Les faits qui lui sont reprochés ont été commis en Italie dans les années 1970. Madame PETRELLA ne nourrit aucune nostalgie de cette époque : elle a rompu avec ce passé, et reconstruit sa vie. Depuis des années, elle travaille au grand jour comme assistante sociale à Argenteuil. Mariée avec un Français, elle a un enfant âgé de dix ans.

Comme vous le savez, Marina PETRELLA, profondément déprimée, traversée d’élans suicidaires, vient d’être hospitalisée en hôpital psychiatrique pendant cinquante jours, à la demande des médecins de la prison de Fresnes. Son avocate craint pour sa santé mentale et pour sa vie.

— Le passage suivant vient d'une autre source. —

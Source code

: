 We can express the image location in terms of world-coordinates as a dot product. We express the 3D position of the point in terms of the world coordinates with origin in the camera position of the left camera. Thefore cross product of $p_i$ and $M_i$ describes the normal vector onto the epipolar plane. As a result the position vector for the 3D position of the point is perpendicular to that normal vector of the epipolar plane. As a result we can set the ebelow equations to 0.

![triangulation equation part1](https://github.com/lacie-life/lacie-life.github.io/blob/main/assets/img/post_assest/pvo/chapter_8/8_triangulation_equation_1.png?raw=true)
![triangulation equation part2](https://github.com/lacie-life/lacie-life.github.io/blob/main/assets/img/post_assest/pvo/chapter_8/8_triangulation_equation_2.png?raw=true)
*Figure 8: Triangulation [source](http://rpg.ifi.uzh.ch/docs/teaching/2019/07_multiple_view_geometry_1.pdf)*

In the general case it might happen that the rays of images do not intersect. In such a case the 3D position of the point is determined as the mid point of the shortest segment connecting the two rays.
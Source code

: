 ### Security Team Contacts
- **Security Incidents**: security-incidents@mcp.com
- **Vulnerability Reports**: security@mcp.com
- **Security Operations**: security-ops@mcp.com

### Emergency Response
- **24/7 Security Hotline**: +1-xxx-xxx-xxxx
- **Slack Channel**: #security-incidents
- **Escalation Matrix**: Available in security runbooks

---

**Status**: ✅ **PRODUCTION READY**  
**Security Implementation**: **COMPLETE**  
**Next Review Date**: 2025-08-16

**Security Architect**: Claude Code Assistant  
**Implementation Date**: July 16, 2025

Il me semble, Madame la Ministre, que la France s’honorerait en appliquant la clause humanitaire prévue par la Convention d’extradition franco-italienne signée en 1957. Il ne s’agit pas d’un passe-droit, ou d’une revendication d’exception, mais de la stricte application de la loi, qui prévoit très explicitement des dérogations à l’incarcération et l’extradition pour raisons médicales.



Je vous remercie, Madame la Ministre, pour la bienveillance avec laquelle vous voudrez bien examiner le dossier de Marina PETRELLA.

Dans l’attente d’une réponse que j’espère favorable, je vous prie d’agréer, Madame la Ministre, l’expression de ma haute et sincère considération.